It was a couple of Sundays ago when I took a photo of these cute little trainers. Little did I know that during that time, the riot in London which was initially reported that weekend has continued and has spread to different parts of England.

I remained silent and did not make any comments apart from reassuring friends and relatives that I am safe.  I couldn’t believe what I was watching on TV.  My feelings evolved from disbelief to not understanding why it happened. I have heard stories about gangs. I have seen incidents of riots. I have heard cases of looting. I have seen news about arson. But I have not seen it happen all at the same time, at least, not in my lifetime. Not miles away from where I work and live. Not until that week.

I think the most striking images to me are those of very young people looting a pair of trainers from a sports shop.  Each of those children who joined the riots had their own stories – stories that cannot be amalgamated into one reason why the riot happened. I have heard numerous personalities and politicians making their own assessment and expressing their opinions on why it happened.  Economic condition, unemployment and cuts in public services, gang culture, recreational violence and many others. I have heard commentators linking it to absence of a father or a model authority in the family.

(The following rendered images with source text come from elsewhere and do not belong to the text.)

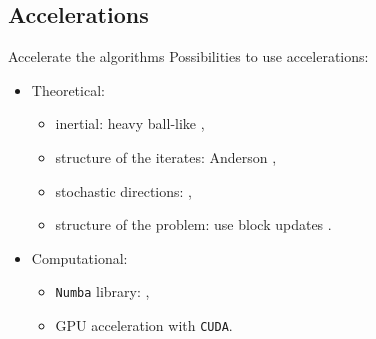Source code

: \documentclass[10pt,aspectratio=43]{beamer}
\begin{document}
\subsection{Accelerations}
\begin{frame}{Accelerate the algorithms}
Possibilities to use accelerations:
\begin{itemize}
    \setlength\itemsep{1em}
    \item Theoretical:
    \begin{itemize}
        \item inertial: heavy ball-like ,
        \item structure of the iterates: Anderson ,
        \item stochastic directions: ,
        \item structure of the problem: use block updates .
    \end{itemize}
    \item Computational:
    \begin{itemize}
        \item \texttt{Numba} library: ,
        \item GPU acceleration with \texttt{CUDA}.
    \end{itemize}
\end{itemize}
\end{frame}



\end{document}

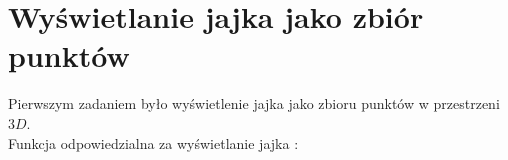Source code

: \documentclass[wide,a4paper,titlepage,12pt] {article}
\begin{document}
\section{Wyświetlanie jajka jako zbiór punktów}
Pierwszym zadaniem było wyświetlenie jajka jako zbioru punktów w przestrzeni $3D$.\\
Funkcja odpowiedzialna za wyświetlanie jajka : \\
\lstset{ %
    language=c++,                %
    basicstyle=\scriptsize,       %
    numbers=left,                   %
    numberstyle=\scriptsize,      %
    stepnumber=10,                   %
    numbersep=9pt,                  %
    showspaces=false,               %
    showstringspaces=false,         %
    showtabs=false,                 %
    breaklines=true,                %
    }
    
\end{document}
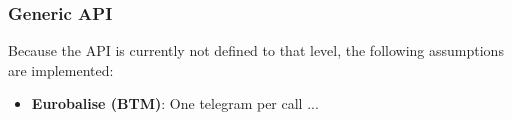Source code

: 
\subsubsection{Generic API}
Because the API is currently not defined to that level, the following assumptions are implemented:
\begin{itemize}
\item \textbf{Eurobalise (BTM)}: One telegram per call ...
\end{itemize}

The Prime Minister recently called it a moral collapse, promising that his government will review all policies that may have an influence on this.

I saw one article titled, ‘Broken Britain’ – and I think the keyword to everything that happened is ‘brokenness’. Society is broken. Each one of us has our own brokenness. But what is sad is that when people fail to live above and beyond this brokenness.

I look at this pair of little trainers and remember the child in me. The days when everything was provided for. Days when all I needed to do was to cry or throw a tantrum and I’ll get what I wanted. Unfortunately, we cannot forever remain as a child. One day, we will have to buy our own trainers or get a pair for someone.

When I think of those kids looting trainers, I ask myself ‘Did their parents fail to provide them the things these kiddos need?’, or ‘Did the government fail to provide proper employment for parents so they can provide for their family?’, or ‘Did society fail to provide a nurturing environment for the members of its community?’. We leave these questions for sociologists to explore and analyse. For us who watch from a distance, is it enough that we can buy our own trainers or are we being invited to do more?